Extracted records:

####

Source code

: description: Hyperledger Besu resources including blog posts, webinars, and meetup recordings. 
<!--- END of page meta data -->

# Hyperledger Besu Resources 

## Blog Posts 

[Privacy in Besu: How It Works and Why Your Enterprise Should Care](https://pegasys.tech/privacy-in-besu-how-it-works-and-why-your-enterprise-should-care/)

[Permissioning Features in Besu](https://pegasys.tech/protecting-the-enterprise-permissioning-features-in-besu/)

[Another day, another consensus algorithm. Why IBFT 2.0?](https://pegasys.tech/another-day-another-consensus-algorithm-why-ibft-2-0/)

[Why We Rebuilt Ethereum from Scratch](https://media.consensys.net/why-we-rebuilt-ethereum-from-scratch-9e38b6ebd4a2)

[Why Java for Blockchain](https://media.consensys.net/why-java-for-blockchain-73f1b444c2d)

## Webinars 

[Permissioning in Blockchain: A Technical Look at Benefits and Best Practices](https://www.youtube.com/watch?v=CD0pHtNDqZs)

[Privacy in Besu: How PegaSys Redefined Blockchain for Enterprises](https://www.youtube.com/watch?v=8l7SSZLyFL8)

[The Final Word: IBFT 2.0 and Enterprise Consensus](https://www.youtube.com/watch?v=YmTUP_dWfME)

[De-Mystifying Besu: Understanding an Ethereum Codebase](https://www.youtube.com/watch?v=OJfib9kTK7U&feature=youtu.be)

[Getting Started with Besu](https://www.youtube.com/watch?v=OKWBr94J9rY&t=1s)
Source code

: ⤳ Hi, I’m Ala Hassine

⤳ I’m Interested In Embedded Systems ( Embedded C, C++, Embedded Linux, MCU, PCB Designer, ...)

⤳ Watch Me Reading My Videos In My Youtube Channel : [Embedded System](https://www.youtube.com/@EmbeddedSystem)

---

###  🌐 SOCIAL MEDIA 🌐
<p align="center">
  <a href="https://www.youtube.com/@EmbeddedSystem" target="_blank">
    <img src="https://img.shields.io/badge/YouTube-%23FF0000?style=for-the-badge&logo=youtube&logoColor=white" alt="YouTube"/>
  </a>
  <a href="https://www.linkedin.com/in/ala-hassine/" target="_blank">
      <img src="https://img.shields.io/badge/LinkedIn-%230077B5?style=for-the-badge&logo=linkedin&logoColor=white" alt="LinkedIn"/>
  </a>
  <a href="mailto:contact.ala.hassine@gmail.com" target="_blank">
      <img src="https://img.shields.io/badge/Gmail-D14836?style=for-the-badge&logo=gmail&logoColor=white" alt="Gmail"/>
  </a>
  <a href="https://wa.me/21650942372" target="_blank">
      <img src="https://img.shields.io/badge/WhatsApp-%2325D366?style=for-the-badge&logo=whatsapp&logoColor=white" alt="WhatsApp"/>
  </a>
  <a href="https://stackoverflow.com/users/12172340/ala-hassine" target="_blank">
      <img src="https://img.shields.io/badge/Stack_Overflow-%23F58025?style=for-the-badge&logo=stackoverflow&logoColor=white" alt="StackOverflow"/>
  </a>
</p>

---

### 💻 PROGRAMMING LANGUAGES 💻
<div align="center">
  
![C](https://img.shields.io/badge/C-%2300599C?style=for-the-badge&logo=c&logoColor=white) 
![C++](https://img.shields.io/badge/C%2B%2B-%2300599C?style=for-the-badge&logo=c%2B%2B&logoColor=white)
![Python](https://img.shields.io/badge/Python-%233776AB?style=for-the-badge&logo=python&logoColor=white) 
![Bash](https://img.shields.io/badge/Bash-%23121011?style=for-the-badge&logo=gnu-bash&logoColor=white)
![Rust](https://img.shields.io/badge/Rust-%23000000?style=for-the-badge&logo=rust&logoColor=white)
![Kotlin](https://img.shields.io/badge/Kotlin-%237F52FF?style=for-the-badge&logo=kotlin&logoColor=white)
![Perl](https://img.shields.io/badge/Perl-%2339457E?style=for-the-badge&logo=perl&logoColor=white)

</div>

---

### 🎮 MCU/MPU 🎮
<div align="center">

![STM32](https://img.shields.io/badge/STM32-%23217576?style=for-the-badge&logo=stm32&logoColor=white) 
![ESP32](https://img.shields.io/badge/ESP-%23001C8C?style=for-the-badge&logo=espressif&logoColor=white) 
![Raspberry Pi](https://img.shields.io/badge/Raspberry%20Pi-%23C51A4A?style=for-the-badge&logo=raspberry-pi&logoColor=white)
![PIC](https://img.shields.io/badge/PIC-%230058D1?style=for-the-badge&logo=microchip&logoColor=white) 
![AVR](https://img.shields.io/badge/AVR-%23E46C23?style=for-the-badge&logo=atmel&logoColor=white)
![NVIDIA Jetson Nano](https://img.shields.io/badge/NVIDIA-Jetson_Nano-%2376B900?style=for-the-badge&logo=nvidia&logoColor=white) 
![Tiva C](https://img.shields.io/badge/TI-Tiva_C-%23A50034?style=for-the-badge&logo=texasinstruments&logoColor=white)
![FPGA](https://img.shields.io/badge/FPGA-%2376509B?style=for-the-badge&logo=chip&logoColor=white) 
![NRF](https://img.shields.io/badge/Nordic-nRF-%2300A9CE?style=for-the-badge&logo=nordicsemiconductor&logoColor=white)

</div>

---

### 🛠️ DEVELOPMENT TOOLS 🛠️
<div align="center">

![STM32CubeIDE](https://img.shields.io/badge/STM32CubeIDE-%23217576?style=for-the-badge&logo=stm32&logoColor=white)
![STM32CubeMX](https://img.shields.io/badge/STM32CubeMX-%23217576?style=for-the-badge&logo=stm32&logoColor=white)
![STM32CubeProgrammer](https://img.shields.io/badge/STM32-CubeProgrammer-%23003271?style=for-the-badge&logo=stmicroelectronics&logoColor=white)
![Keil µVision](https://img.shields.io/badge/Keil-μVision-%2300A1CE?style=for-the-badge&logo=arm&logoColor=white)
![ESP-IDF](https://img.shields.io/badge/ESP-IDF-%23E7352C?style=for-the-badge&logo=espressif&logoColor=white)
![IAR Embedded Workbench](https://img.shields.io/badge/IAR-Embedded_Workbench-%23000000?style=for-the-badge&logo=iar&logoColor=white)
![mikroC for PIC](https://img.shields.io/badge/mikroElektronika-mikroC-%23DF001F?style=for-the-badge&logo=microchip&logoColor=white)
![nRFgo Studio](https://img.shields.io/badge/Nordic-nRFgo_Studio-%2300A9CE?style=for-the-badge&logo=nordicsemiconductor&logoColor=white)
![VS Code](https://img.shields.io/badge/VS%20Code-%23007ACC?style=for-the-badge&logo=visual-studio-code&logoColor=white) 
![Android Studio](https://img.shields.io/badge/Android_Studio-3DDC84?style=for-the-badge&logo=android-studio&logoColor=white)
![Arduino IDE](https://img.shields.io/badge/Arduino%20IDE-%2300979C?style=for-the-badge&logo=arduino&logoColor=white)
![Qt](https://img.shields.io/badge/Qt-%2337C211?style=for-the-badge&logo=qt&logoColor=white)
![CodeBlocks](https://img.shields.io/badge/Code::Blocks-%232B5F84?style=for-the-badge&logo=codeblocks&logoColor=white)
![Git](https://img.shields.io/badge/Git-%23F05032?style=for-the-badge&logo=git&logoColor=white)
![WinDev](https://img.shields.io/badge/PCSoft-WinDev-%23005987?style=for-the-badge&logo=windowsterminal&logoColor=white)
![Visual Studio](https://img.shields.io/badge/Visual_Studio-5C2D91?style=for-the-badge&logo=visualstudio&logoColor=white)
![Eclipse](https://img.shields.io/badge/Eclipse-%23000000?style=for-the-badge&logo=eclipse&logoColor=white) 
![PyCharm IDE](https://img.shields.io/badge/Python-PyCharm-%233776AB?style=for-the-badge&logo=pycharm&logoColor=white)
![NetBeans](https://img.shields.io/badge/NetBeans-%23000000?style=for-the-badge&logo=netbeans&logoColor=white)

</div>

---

####

* ACTIVITY
Transcribe all entries exactly as they appear above.

* TASK SOLUTION
Source code

: description: Hyperledger Besu resources including blog posts, webinars, and meetup recordings. 
<!--- END of page meta data -->

# Hyperledger Besu Resources 

## Blog Posts 

[Privacy in Besu: How It Works and Why Your Enterprise Should Care](https://pegasys.tech/privacy-in-besu-how-it-works-and-why-your-enterprise-should-care/)

[Permissioning Features in Besu](https://pegasys.tech/protecting-the-enterprise-permissioning-features-in-besu/)

[Another day, another consensus algorithm. Why IBFT 2.0?](https://pegasys.tech/another-day-another-consensus-algorithm-why-ibft-2-0/)

[Why We Rebuilt Ethereum from Scratch](https://media.consensys.net/why-we-rebuilt-ethereum-from-scratch-9e38b6ebd4a2)

[Why Java for Blockchain](https://media.consensys.net/why-java-for-blockchain-73f1b444c2d)

## Webinars 

[Permissioning in Blockchain: A Technical Look at Benefits and Best Practices](https://www.youtube.com/watch?v=CD0pHtNDqZs)

[Privacy in Besu: How PegaSys Redefined Blockchain for Enterprises](https://www.youtube.com/watch?v=8l7SSZLyFL8)

[The Final Word: IBFT 2.0 and Enterprise Consensus](https://www.youtube.com/watch?v=YmTUP_dWfME)

[De-Mystifying Besu: Understanding an Ethereum Codebase](https://www.youtube.com/watch?v=OJfib9kTK7U&feature=youtu.be)

[Getting Started with Besu](https://www.youtube.com/watch?v=OKWBr94J9rY&t=1s)
Source code

: ⤳ Hi, I’m Ala Hassine

⤳ I’m Interested In Embedded Systems ( Embedded C, C++, Embedded Linux, MCU, PCB Designer, ...)

⤳ Watch Me Reading My Videos In My Youtube Channel : [Embedded System](https://www.youtube.com/@EmbeddedSystem)

---

###  🌐 SOCIAL MEDIA 🌐
<p align="center">
  <a href="https://www.youtube.com/@EmbeddedSystem" target="_blank">
    <img src="https://img.shields.io/badge/YouTube-%23FF0000?style=for-the-badge&logo=youtube&logoColor=white" alt="YouTube"/>
  </a>
  <a href="https://www.linkedin.com/in/ala-hassine/" target="_blank">
      <img src="https://img.shields.io/badge/LinkedIn-%230077B5?style=for-the-badge&logo=linkedin&logoColor=white" alt="LinkedIn"/>
  </a>
  <a href="mailto:contact.ala.hassine@gmail.com" target="_blank">
      <img src="https://img.shields.io/badge/Gmail-D14836?style=for-the-badge&logo=gmail&logoColor=white" alt="Gmail"/>
  </a>
  <a href="https://wa.me/21650942372" target="_blank">
      <img src="https://img.shields.io/badge/WhatsApp-%2325D366?style=for-the-badge&logo=whatsapp&logoColor=white" alt="WhatsApp"/>
  </a>
  <a href="https://stackoverflow.com/users/12172340/ala-hassine" target="_blank">
      <img src="https://img.shields.io/badge/Stack_Overflow-%23F58025?style=for-the-badge&logo=stackoverflow&logoColor=white" alt="StackOverflow"/>
  </a>
</p>

---

### 💻 PROGRAMMING LANGUAGES 💻
<div align="center">
  
![C](https://img.shields.io/badge/C-%2300599C?style=for-the-badge&logo=c&logoColor=white) 
![C++](https://img.shields.io/badge/C%2B%2B-%2300599C?style=for-the-badge&logo=c%2B%2B&logoColor=white)
![Python](https://img.shields.io/badge/Python-%233776AB?style=for-the-badge&logo=python&logoColor=white) 
![Bash](https://img.shields.io/badge/Bash-%23121011?style=for-the-badge&logo=gnu-bash&logoColor=white)
![Rust](https://img.shields.io/badge/Rust-%23000000?style=for-the-badge&logo=rust&logoColor=white)
![Kotlin](https://img.shields.io/badge/Kotlin-%237F52FF?style=for-the-badge&logo=kotlin&logoColor=white)
![Perl](https://img.shields.io/badge/Perl-%2339457E?style=for-the-badge&logo=perl&logoColor=white)

</div>

---

### 🎮 MCU/MPU 🎮
<div align="center">

![STM32](https://img.shields.io/badge/STM32-%23217576?style=for-the-badge&logo=stm32&logoColor=white) 
![ESP32](https://img.shields.io/badge/ESP-%23001C8C?style=for-the-badge&logo=espressif&logoColor=white) 
![Raspberry Pi](https://img.shields.io/badge/Raspberry%20Pi-%23C51A4A?style=for-the-badge&logo=raspberry-pi&logoColor=white)
![PIC](https://img.shields.io/badge/PIC-%230058D1?style=for-the-badge&logo=microchip&logoColor=white) 
![AVR](https://img.shields.io/badge/AVR-%23E46C23?style=for-the-badge&logo=atmel&logoColor=white)
![NVIDIA Jetson Nano](https://img.shields.io/badge/NVIDIA-Jetson_Nano-%2376B900?style=for-the-badge&logo=nvidia&logoColor=white) 
![Tiva C](https://img.shields.io/badge/TI-Tiva_C-%23A50034?style=for-the-badge&logo=texasinstruments&logoColor=white)
![FPGA](https://img.shields.io/badge/FPGA-%2376509B?style=for-the-badge&logo=chip&logoColor=white) 
![NRF](https://img.shields.io/badge/Nordic-nRF-%2300A9CE?style=for-the-badge&logo=nordicsemiconductor&logoColor=white)

</div>

---

### 🛠️ DEVELOPMENT TOOLS 🛠️
<div align="center">

![STM32CubeIDE](https://img.shields.io/badge/STM32CubeIDE-%23217576?style=for-the-badge&logo=stm32&logoColor=white)
![STM32CubeMX](https://img.shields.io/badge/STM32CubeMX-%23217576?style=for-the-badge&logo=stm32&logoColor=white)
![STM32CubeProgrammer](https://img.shields.io/badge/STM32-CubeProgrammer-%23003271?style=for-the-badge&logo=stmicroelectronics&logoColor=white)
![Keil µVision](https://img.shields.io/badge/Keil-μVision-%2300A1CE?style=for-the-badge&logo=arm&logoColor=white)
![ESP-IDF](https://img.shields.io/badge/ESP-IDF-%23E7352C?style=for-the-badge&logo=espressif&logoColor=white)
![IAR Embedded Workbench](https://img.shields.io/badge/IAR-Embedded_Workbench-%23000000?style=for-the-badge&logo=iar&logoColor=white)
![mikroC for PIC](https://img.shields.io/badge/mikroElektronika-mikroC-%23DF001F?style=for-the-badge&logo=microchip&logoColor=white)
![nRFgo Studio](https://img.shields.io/badge/Nordic-nRFgo_Studio-%2300A9CE?style=for-the-badge&logo=nordicsemiconductor&logoColor=white)
![VS Code](https://img.shields.io/badge/VS%20Code-%23007ACC?style=for-the-badge&logo=visual-studio-code&logoColor=white) 
![Android Studio](https://img.shields.io/badge/Android_Studio-3DDC84?style=for-the-badge&logo=android-studio&logoColor=white)
![Arduino IDE](https://img.shields.io/badge/Arduino%20IDE-%2300979C?style=for-the-badge&logo=arduino&logoColor=white)
![Qt](https://img.shields.io/badge/Qt-%2337C211?style=for-the-badge&logo=qt&logoColor=white)
![CodeBlocks](https://img.shields.io/badge/Code::Blocks-%232B5F84?style=for-the-badge&logo=codeblocks&logoColor=white)
![Git](https://img.shields.io/badge/Git-%23F05032?style=for-the-badge&logo=git&logoColor=white)
![WinDev](https://img.shields.io/badge/PCSoft-WinDev-%23005987?style=for-the-badge&logo=windowsterminal&logoColor=white)
![Visual Studio](https://img.shields.io/badge/Visual_Studio-5C2D91?style=for-the-badge&logo=visualstudio&logoColor=white)
![Eclipse](https://img.shields.io/badge/Eclipse-%23000000?style=for-the-badge&logo=eclipse&logoColor=white) 
![PyCharm IDE](https://img.shields.io/badge/Python-PyCharm-%233776AB?style=for-the-badge&logo=pycharm&logoColor=white)
![NetBeans](https://img.shields.io/badge/NetBeans-%23000000?style=for-the-badge&logo=netbeans&logoColor=white)

</div>

---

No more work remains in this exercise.